Autumn

The change has already begun.

You first see it in the fading evening light, a little earlier each week. The palette begins to shift – subtly at first, then more quickly. The sunlight itself, low in the sky, darkens.

Colours reach saturation, losing the simple brightness of the warmer months. Nature deepens, in keeping with the seriousness of the matter ahead: the transition between the seasons of light and darkness.

The leaves begin to turn; always one tree, weeks ahead of the others. Greens become yellows, and reds, and browns. Then one by one they begin to fall.

The air sharpens. Still warm enough, but no longer balmy and soporific.

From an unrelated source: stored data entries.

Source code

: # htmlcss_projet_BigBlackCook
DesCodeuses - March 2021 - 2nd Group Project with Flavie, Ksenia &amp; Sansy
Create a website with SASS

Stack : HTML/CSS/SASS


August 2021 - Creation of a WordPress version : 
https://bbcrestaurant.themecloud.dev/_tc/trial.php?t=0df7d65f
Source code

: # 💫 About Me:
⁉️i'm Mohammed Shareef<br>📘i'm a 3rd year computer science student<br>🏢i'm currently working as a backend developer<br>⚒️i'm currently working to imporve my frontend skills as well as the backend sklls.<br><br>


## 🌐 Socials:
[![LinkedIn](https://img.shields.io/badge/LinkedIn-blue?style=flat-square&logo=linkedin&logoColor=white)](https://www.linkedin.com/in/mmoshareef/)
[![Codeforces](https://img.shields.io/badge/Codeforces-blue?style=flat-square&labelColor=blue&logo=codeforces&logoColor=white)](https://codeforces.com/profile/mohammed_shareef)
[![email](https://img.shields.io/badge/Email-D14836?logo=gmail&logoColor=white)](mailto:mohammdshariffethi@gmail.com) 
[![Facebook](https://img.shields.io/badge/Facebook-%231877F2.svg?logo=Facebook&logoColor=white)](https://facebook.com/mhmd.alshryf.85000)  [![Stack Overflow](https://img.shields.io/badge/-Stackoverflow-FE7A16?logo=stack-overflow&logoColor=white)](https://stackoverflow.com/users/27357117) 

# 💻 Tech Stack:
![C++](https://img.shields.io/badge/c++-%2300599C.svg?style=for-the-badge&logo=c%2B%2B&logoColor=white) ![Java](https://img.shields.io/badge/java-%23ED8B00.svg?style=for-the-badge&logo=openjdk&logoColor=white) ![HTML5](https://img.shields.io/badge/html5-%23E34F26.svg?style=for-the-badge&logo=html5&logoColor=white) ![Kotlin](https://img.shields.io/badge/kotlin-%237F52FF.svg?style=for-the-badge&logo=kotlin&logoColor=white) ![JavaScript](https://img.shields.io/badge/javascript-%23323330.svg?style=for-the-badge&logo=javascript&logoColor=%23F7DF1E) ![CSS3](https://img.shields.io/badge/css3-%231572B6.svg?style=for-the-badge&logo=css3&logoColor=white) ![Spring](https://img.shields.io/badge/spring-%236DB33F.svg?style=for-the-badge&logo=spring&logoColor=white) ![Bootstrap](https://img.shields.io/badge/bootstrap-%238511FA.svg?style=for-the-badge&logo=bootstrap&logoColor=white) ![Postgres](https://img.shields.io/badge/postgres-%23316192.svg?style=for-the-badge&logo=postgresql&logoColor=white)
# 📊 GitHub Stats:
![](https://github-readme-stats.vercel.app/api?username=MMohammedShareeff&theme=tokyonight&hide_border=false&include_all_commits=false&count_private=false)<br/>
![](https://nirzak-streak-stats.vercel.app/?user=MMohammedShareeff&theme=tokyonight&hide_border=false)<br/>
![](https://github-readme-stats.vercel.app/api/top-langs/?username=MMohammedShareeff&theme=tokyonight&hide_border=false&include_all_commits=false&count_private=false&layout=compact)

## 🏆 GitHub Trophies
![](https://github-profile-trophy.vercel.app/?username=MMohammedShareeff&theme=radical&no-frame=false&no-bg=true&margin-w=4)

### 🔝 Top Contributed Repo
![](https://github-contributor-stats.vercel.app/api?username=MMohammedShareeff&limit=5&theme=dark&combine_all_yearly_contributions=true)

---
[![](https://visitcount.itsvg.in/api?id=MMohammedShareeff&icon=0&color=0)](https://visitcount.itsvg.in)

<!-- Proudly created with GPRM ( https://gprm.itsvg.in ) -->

Breezes change allegiance. In the human world, paces once again begin to quicken, and our clothes follow the foliage. Light colours fade away, and out come the vivid and the dark: red, burgundy, navy blue, brown, and black. Materials thicken, layers multiply, and coats lengthen. Even as the woodland animals prepare for hibernation, our scarves and gloves are wakened from their own long slumber.

There’s a crispness about the world. Edges are razor-straight. We’re still far from Winter, but we faintly hear the first heralds of its approach. We feel a tilting-forwards, and know we’ve passed the lifecycle’s zenith; our destination now its silent, frozen nadir. The Sun is in retreat.

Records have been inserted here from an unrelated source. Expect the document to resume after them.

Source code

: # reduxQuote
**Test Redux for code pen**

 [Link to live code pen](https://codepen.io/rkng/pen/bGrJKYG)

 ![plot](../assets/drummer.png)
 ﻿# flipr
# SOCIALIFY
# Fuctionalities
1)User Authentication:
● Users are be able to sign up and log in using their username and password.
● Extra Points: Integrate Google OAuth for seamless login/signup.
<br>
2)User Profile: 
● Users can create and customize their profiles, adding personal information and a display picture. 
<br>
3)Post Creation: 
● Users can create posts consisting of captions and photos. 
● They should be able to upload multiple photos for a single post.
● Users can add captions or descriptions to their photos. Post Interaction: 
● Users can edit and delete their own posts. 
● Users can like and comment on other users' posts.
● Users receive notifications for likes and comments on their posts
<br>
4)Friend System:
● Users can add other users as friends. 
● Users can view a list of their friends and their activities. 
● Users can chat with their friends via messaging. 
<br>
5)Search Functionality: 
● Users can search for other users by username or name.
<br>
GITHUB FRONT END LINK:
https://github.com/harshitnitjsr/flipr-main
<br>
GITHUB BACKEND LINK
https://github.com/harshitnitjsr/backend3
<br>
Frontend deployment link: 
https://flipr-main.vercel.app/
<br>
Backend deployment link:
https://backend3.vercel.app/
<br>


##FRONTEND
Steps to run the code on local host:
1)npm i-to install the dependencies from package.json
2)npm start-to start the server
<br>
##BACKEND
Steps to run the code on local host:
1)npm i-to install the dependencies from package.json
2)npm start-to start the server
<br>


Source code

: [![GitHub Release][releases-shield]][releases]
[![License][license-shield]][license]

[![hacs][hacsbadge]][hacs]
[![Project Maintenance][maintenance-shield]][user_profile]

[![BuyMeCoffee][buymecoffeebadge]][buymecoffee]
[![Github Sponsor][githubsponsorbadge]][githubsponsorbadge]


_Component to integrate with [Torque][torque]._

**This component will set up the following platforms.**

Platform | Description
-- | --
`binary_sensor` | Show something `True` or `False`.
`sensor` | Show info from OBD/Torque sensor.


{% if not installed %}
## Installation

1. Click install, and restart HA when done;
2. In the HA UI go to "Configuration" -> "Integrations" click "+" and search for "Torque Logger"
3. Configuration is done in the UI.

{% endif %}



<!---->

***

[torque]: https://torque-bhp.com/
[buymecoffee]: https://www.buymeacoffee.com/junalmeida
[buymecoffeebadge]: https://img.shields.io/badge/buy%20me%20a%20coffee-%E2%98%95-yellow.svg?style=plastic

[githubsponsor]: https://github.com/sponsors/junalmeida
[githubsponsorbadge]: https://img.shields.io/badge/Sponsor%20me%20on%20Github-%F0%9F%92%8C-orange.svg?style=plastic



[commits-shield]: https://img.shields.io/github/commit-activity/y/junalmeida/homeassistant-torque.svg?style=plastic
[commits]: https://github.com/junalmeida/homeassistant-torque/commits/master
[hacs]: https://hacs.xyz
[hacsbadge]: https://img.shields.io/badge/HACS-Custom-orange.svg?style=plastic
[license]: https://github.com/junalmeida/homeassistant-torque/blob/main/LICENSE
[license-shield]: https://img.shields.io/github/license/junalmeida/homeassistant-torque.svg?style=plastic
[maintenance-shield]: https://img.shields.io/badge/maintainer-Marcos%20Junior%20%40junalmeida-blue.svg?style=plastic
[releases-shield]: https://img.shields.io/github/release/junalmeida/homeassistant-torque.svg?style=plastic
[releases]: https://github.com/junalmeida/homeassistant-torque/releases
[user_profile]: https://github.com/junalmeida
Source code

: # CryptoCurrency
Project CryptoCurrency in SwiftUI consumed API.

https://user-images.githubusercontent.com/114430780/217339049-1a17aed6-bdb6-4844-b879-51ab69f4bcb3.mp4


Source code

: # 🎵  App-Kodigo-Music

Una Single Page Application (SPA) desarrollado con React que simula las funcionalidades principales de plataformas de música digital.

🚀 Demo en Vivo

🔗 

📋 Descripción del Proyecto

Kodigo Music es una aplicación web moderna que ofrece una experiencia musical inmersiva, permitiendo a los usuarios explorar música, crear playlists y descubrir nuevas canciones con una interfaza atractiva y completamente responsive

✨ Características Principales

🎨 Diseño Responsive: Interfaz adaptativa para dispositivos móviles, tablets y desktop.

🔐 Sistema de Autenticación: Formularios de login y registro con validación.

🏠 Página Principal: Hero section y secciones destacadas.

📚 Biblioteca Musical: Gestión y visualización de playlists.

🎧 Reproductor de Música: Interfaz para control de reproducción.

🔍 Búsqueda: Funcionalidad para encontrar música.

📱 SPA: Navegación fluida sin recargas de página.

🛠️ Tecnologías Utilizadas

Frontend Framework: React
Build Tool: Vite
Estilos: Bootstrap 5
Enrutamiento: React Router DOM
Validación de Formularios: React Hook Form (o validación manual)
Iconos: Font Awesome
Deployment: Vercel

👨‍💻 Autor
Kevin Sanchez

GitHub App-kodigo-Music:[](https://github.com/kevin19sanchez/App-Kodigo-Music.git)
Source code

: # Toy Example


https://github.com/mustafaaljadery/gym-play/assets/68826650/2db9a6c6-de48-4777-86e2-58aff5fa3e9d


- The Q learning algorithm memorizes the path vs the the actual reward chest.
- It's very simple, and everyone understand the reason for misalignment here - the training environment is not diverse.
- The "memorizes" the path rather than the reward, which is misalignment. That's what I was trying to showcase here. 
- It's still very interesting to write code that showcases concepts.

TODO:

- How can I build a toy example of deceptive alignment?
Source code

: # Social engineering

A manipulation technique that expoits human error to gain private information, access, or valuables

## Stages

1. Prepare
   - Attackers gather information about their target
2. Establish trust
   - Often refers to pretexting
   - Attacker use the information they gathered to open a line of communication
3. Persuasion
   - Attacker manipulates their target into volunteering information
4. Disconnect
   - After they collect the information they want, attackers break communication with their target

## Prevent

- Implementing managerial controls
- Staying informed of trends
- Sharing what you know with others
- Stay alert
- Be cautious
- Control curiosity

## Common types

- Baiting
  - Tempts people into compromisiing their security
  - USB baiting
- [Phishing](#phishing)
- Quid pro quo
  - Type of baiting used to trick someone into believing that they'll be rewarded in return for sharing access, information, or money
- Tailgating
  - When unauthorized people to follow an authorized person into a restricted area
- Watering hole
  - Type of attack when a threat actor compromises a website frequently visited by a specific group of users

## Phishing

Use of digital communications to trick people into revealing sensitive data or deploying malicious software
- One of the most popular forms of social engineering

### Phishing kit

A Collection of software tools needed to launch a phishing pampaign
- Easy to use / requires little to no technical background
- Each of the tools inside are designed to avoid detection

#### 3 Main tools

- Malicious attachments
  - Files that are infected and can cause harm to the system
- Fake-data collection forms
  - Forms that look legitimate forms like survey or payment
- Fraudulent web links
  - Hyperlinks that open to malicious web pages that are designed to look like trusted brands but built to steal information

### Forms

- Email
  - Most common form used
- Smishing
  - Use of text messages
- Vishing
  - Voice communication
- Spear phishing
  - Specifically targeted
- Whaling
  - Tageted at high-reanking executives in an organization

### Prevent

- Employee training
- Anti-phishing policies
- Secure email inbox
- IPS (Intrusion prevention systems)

Autumn is nature’s other festival of welcome, as we once again enter the austere reign of the Moon.

We’re powerless to resist the change; we’re only animals ourselves, after all. Every cell feels the transition. As the world around us slows and becomes sombre, our thoughts naturally turn inwards. Seasons bring their own moods, and we’re inevitably held in their sway.

As the evenings darken – dinner barely finished before we close the curtains to hold in the light – we’re confronted by the idea of endings, and of renewal if we live on long enough. We remember that a clock is always ticking, everywhere, each moment of our lives. We once again confront the unsettling realisation that for a regrowth to come, there must first be a slowing, and a withering, and a dying-off.

We don’t have to look into the cycle’s most harsh and unforgiving face yet; that season of frost and silence is some way off. Sköll’s howl can’t yet be heard. But his day will come.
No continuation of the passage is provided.